| About this task |
The whole listing below, with no pictures, is to be repeated as it stands.
*** Opening of Data for processing ***
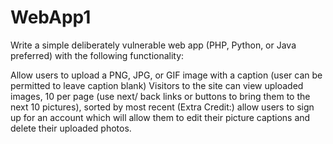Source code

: # WebApp1

Write a simple deliberately vulnerable web app (PHP, Python, or Java preferred) with the following functionality:

Allow users to upload a PNG, JPG, or GIF image with a caption (user can be permitted to leave caption blank)
Visitors to the site can view uploaded images, 10 per page (use next/ back links or buttons to bring them to the next 10 pictures), sorted by most recent
(Extra Credit:) allow users to sign up for an account which will allow them to edit their picture captions and delete their uploaded photos. 
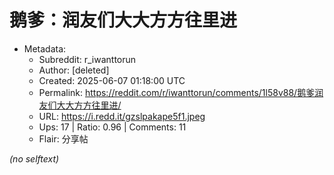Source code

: # 鹅爹：润友们大大方方往里进

- Metadata:
  - Subreddit: r_iwanttorun
  - Author: [deleted]
  - Created: 2025-06-07 01:18:00 UTC
  - Permalink: https://reddit.com/r/iwanttorun/comments/1l58v88/鹅爹润友们大大方方往里进/
  - URL: https://i.redd.it/gzslpakape5f1.jpeg
  - Ups: 17 | Ratio: 0.96 | Comments: 11
  - Flair: 分享帖

_(no selftext)_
*** Close of Data for processing ***
| Solution to the exercise |
Source code

: # WebApp1

Write a simple deliberately vulnerable web app (PHP, Python, or Java preferred) with the following functionality:

Allow users to upload a PNG, JPG, or GIF image with a caption (user can be permitted to leave caption blank)
Visitors to the site can view uploaded images, 10 per page (use next/ back links or buttons to bring them to the next 10 pictures), sorted by most recent
(Extra Credit:) allow users to sign up for an account which will allow them to edit their picture captions and delete their uploaded photos. 
Source code

: # 鹅爹：润友们大大方方往里进

- Metadata:
  - Subreddit: r_iwanttorun
  - Author: [deleted]
  - Created: 2025-06-07 01:18:00 UTC
  - Permalink: https://reddit.com/r/iwanttorun/comments/1l58v88/鹅爹润友们大大方方往里进/
  - URL: https://i.redd.it/gzslpakape5f1.jpeg
  - Ups: 17 | Ratio: 0.96 | Comments: 11
  - Flair: 分享帖

_(no selftext)_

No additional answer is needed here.